Journal tags: files

7

Directory enquiries

I was talking to someone recently about a forgotten battle in the history of the early web. It was a battle between search engines and directories.

These days, when the history of the web is told, a whole bunch of services get lumped into the category of “competitors who lost to Google search”: Altavista, Lycos, Ask Jeeves, Yahoo.

But Yahoo wasn’t a search engine, at least not in the same way that Google was. Yahoo was a directory with a search interface on top. You could find what you were looking for by typing or you could zero in on what you were looking for by drilling down through a directory structure.

Yahoo wasn’t the only directory. DMOZ was an open-source competitor. You can still experience it at DMOZlive.com:

The official DMOZ.com site was closed by AOL on February 17th 2017. DMOZ Live is committed to continuing to make the DMOZ Internet Directory available on the Internet.

Search engines put their money on computation, or to use today’s parlance, algorithms (or if you’re really shameless, AI). Directories put their money on humans. Good ol’ information architecture.

It turned out that computation scaled faster than humans. Search won out over directories.

Now an entire generation has been raised in the aftermath of this battle. Monica Chin wrote about how this generation views the world of information:

Catherine Garland, an astrophysicist, started seeing the problem in 2017. She was teaching an engineering course, and her students were using simulation software to model turbines for jet engines. She’d laid out the assignment clearly, but student after student was calling her over for help. They were all getting the same error message: The program couldn’t find their files.

Garland thought it would be an easy fix. She asked each student where they’d saved their project. Could they be on the desktop? Perhaps in the shared drive? But over and over, she was met with confusion. “What are you talking about?” multiple students inquired. Not only did they not know where their files were saved — they didn’t understand the question.

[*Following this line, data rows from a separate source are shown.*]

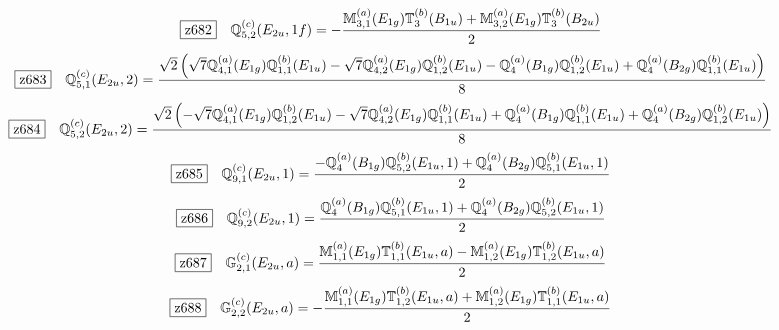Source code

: \documentclass[fleqn,10pt,landscape]{jsarticle}
\begin{document}
\begin{dmath*}
\hspace*{3mm}\fbox{z682}\quad \mathbb{Q}_{5,2}^{(c)}(E_{2u},1f)=- \frac{\mathbb{M}_{3,1}^{(a)}(E_{1g}) \mathbb{T}_{3}^{(b)}(B_{1u}) + \mathbb{M}_{3,2}^{(a)}(E_{1g}) \mathbb{T}_{3}^{(b)}(B_{2u})}{2}
\end{dmath*}
\begin{dmath*}
\hspace*{3mm}\fbox{z683}\quad \mathbb{Q}_{5,1}^{(c)}(E_{2u},2)=\frac{\sqrt{2} \left(\sqrt{7} \mathbb{Q}_{4,1}^{(a)}(E_{1g}) \mathbb{Q}_{1,1}^{(b)}(E_{1u}) - \sqrt{7} \mathbb{Q}_{4,2}^{(a)}(E_{1g}) \mathbb{Q}_{1,2}^{(b)}(E_{1u}) - \mathbb{Q}_{4}^{(a)}(B_{1g}) \mathbb{Q}_{1,2}^{(b)}(E_{1u}) + \mathbb{Q}_{4}^{(a)}(B_{2g}) \mathbb{Q}_{1,1}^{(b)}(E_{1u})\right)}{8}
\end{dmath*}
\begin{dmath*}
\hspace*{3mm}\fbox{z684}\quad \mathbb{Q}_{5,2}^{(c)}(E_{2u},2)=\frac{\sqrt{2} \left(- \sqrt{7} \mathbb{Q}_{4,1}^{(a)}(E_{1g}) \mathbb{Q}_{1,2}^{(b)}(E_{1u}) - \sqrt{7} \mathbb{Q}_{4,2}^{(a)}(E_{1g}) \mathbb{Q}_{1,1}^{(b)}(E_{1u}) + \mathbb{Q}_{4}^{(a)}(B_{1g}) \mathbb{Q}_{1,1}^{(b)}(E_{1u}) + \mathbb{Q}_{4}^{(a)}(B_{2g}) \mathbb{Q}_{1,2}^{(b)}(E_{1u})\right)}{8}
\end{dmath*}
\begin{dmath*}
\hspace*{3mm}\fbox{z685}\quad \mathbb{Q}_{9,1}^{(c)}(E_{2u},1)=\frac{- \mathbb{Q}_{4}^{(a)}(B_{1g}) \mathbb{Q}_{5,2}^{(b)}(E_{1u},1) + \mathbb{Q}_{4}^{(a)}(B_{2g}) \mathbb{Q}_{5,1}^{(b)}(E_{1u},1)}{2}
\end{dmath*}
\begin{dmath*}
\hspace*{3mm}\fbox{z686}\quad \mathbb{Q}_{9,2}^{(c)}(E_{2u},1)=\frac{\mathbb{Q}_{4}^{(a)}(B_{1g}) \mathbb{Q}_{5,1}^{(b)}(E_{1u},1) + \mathbb{Q}_{4}^{(a)}(B_{2g}) \mathbb{Q}_{5,2}^{(b)}(E_{1u},1)}{2}
\end{dmath*}
\begin{dmath*}
\hspace*{3mm}\fbox{z687}\quad \mathbb{G}_{2,1}^{(c)}(E_{2u},a)=\frac{\mathbb{M}_{1,1}^{(a)}(E_{1g}) \mathbb{T}_{1,1}^{(b)}(E_{1u},a) - \mathbb{M}_{1,2}^{(a)}(E_{1g}) \mathbb{T}_{1,2}^{(b)}(E_{1u},a)}{2}
\end{dmath*}
\begin{dmath*}
\hspace*{3mm}\fbox{z688}\quad \mathbb{G}_{2,2}^{(c)}(E_{2u},a)=- \frac{\mathbb{M}_{1,1}^{(a)}(E_{1g}) \mathbb{T}_{1,2}^{(b)}(E_{1u},a) + \mathbb{M}_{1,2}^{(a)}(E_{1g}) \mathbb{T}_{1,1}^{(b)}(E_{1u},a)}{2}
\end{dmath*}
\end{document}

Gradually, Garland came to the same realization that many of her fellow educators have reached in the past four years: the concept of file folders and directories, essential to previous generations’ understanding of computers, is gibberish to many modern students.

Dr. Saavik Ford confirms:

We are finding a persistent issue with getting (undergrad, new to research) students to understand that a file/directory structure exists, and how it works. After a debrief meeting today we realized it’s at least partly generational.

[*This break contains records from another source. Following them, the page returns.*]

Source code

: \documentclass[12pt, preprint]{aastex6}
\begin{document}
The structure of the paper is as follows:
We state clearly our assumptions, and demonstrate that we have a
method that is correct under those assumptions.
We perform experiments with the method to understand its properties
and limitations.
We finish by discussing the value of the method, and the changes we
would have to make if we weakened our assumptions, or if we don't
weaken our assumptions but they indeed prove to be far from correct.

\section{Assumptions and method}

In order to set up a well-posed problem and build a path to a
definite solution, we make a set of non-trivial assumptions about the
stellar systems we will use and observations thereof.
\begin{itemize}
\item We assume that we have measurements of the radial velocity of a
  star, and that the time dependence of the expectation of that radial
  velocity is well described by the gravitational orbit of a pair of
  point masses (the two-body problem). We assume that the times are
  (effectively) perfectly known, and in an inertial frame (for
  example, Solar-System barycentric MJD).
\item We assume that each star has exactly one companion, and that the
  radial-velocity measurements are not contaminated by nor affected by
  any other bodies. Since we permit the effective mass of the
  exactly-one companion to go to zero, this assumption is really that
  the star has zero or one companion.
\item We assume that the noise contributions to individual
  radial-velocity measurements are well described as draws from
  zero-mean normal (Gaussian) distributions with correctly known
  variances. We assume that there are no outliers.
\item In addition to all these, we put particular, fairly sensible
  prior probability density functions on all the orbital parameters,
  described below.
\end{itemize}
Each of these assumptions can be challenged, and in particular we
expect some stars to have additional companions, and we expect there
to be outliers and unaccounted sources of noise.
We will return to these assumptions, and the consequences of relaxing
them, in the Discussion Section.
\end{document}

We live in a world ordered only by search:

While some are quite adept at using labels, tags, and folders to manage their emails, others will claim that there’s no need to do because you can easily search for whatever you happen to need. Save it all and search for what you want to find. This is, roughly speaking, the hot mess approach to information management. And it appears to arise both because search makes it a good-enough approach to take and because the scale of information we’re trying to manage makes it feel impossible to do otherwise. Who’s got the time or patience?

There are still hold-outs. You can prise files from Scott Jenson’s cold dead hands.

More recently, Linus Lee points out what we’ve lost by giving up on directory structures:

Humans are much better at choosing between a few options than conjuring an answer from scratch. We’re also much better at incrementally approaching the right answer by pointing towards the right direction than nailing the right search term from the beginning. When it’s possible to take a “type in a query” kind of interface and make it more incrementally explorable, I think it’s almost always going to produce a more intuitive and powerful interface.

Directory structures still make sense to me (because I’m old) but I don’t have a problem with search. I do have a problem with systems that try to force me to search when I want to drill down into folders.

I have no idea what Google Drive and Dropbox are doing but I don’t like it. They make me feel like the opposite of a power user. Trying to find a file using their interfaces makes me feel like I’m trying to get a printer to work. Randomly press things until something happens.

Anyway. Enough fist-shaking from me. I’m going to ponder Linus’s closing words. Maybe defaulting to a search interface is a cop-out:

Text search boxes are easy to design and easy to add to apps. But I think their ease on developers may be leading us to ignore potential interface ideas that could let us discover better ideas, faster.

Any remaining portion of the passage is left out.